Uma manifestação de protesto é sempre um risco. Primeiro porque suscita animosidade por parte da pessoa, entidade ou partido visados, depois porque pode sempre "degenerar". "Sempre" não é um abuso ou uma força de expressão. Razões de toda a ordem (ou desrazões, se quiserem) fazem com que haja normalmente quem pretenda aproveitar o reboliço causado por uma concentração de pessoas para criar problemas. aos manifestantes ou aos seus adversários.
É essa a razão de haver normalmente "serviços de ordem" que se encarregam, com a dureza necessária, de enquadrar, proteger, encaminhar os manifestantes ao mesmo tempo que, tentam evitar a colagem de elementos exteriores que pretendam desviar o rumo da manifestação para actuações não previstas - nem desejadas - por quem decidiu organizar a manifestação.
Convenhamos que se trata de uma precaução evidente e necessária: as manifestações políticas são, as mais das vezes, contra um estado de coisas. Contra um poder. Contra quem tem a força do seu lado. Contra, finalmente, quem seguramente iria responsabilizar os manifestantes pelos eventuais distúrbios que ocorressem durante a jornada de protesto.
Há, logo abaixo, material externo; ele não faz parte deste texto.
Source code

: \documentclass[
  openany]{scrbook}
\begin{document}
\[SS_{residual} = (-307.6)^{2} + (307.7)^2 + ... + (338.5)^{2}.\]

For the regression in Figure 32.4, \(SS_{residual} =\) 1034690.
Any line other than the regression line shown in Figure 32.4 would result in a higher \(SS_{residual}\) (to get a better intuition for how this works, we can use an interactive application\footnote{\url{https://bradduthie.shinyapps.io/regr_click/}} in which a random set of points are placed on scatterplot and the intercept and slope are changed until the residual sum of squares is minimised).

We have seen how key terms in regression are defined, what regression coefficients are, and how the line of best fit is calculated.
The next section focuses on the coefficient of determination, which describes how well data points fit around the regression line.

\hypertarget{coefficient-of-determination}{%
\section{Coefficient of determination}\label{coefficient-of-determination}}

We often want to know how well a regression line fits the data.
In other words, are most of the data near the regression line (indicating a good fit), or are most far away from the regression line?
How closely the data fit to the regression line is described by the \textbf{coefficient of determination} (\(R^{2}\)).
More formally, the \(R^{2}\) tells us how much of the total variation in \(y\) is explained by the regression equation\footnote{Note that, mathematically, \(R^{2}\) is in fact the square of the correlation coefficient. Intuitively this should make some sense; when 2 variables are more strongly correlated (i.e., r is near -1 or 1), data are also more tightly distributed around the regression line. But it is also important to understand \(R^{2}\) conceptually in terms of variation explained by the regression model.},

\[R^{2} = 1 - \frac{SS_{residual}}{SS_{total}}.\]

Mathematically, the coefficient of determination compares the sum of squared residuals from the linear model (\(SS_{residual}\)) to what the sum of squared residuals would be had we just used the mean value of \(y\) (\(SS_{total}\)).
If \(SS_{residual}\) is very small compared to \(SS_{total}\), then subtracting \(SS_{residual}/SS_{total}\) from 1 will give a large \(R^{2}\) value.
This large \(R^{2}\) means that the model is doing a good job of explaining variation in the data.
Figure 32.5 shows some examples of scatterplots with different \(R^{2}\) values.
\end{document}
A manifestação tem de ser protegida contra o desvario de algum manifestante mais exuberante e, sobretudo, contra elementos provocadores que nela se possam integrar com a finalidade de a desacreditar.
Em segundo lugar, mesmo sabendo-se tudo o que acima se disse, pode sem grande dificuldade afirmar-se que há, sempre, entre os manifestantes quem não aprecie a moderação imposta. Ocorre, até, que a própria resposta à manifestação, desde a proibição à repressão, desde a tolerância ao desprezo, haja quem, por isso mesmo se irrite, se excite, perca a cabeça e tente ir além do mero protesto pacífico.
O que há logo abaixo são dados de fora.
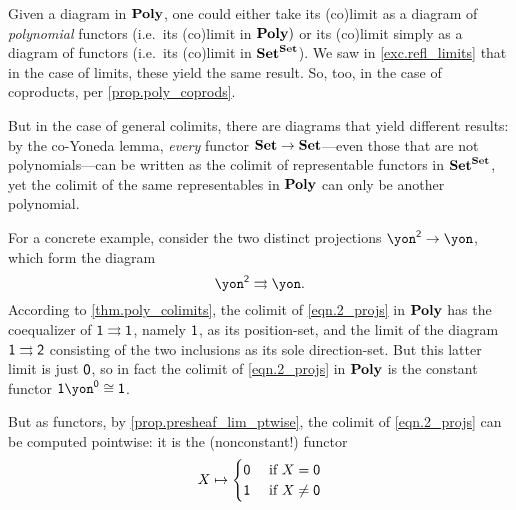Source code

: \documentclass[Book-Poly]{subfiles}
\begin{document}
\begin{example}
Given a diagram in $\mathbf{Poly}$, one could either take its (co)limit as a diagram of \emph{polynomial} functors (i.e.\ its (co)limit in $\mathbf{Poly})$ or its (co)limit simply as a diagram of functors (i.e.\ its (co)limit in $\mathbf{Set}^{\mathbf{Set}}$).
We saw in \cref{exc.refl_limits} that in the case of limits, these yield the same result.
So, too, in the case of coproducts, per \cref{prop.poly_coprods}.

But in the case of general colimits, there are diagrams that yield different results: by the co-Yoneda lemma, \emph{every} functor $\mathbf{Set} \to \mathbf{Set}$---even those that are not polynomials---can be written as the colimit of representable functors in $\mathbf{Set}^{\mathbf{Set}}$, yet the colimit of the same representables in $\mathbf{Poly}$ can only be another polynomial.

For a concrete example, consider the two distinct projections $\yon^\2\to\yon$, which form the diagram
\begin{equation} \label{eqn.2_projs}
    \yon^\2\tto\yon.
\end{equation}
According to \cref{thm.poly_colimits}, the colimit of \eqref{eqn.2_projs} in $\mathbf{Poly}$ has the coequalizer of $\textsf{1} \rightrightarrows \textsf{1}$, namely $\textsf{1}$, as its position-set, and the limit of the diagram $\textsf{1} \rightrightarrows \textsf{2}$ consisting of the two inclusions as its sole direction-set.
But this latter limit is just $\textsf{0}$, so in fact the colimit of \eqref{eqn.2_projs} in $\mathbf{Poly}$ is the constant functor $\1\yon^\0\iso\1$.


But as functors, by \cref{prop.presheaf_lim_ptwise}, the colimit of \eqref{eqn.2_projs} can be computed pointwise: it is the (nonconstant!) functor
\[
  X\mapsto
  \begin{cases}
  	\textsf{0}&\textnormal{ if }X=\textsf{0}\\
  	\textsf{1}&\textnormal{ if }X\neq\textsf{0}
  \end{cases}
\]
\end{example}
\end{document}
Se, em casos extremos, a repressão assume violência, então é previsível que haja quem não goste de ser espancado, perseguido, preso, gaseado, molhado por mangueiras e tente defender-se ou ripostar.
Em tempos bem mais interessantes do que os actuais, um grupo de amigos em que me incluía redigiu mesmo um guia para manifestantes. Entre outros conselhos, propúnhamos o de ir junto da cabeça da manifestação para poder fugir à pancadaria furando a barreira policial. Tínhamos assumido que a primeira carga é sempre mais branda e menos colérica e, ainda hoje, penso o mesmo. Num primeiro momento a polícia apenas quer dispersar a multidão, depois, com as tentativas de defesa dos manifestantes, as coisas tornam-se mais difíceis.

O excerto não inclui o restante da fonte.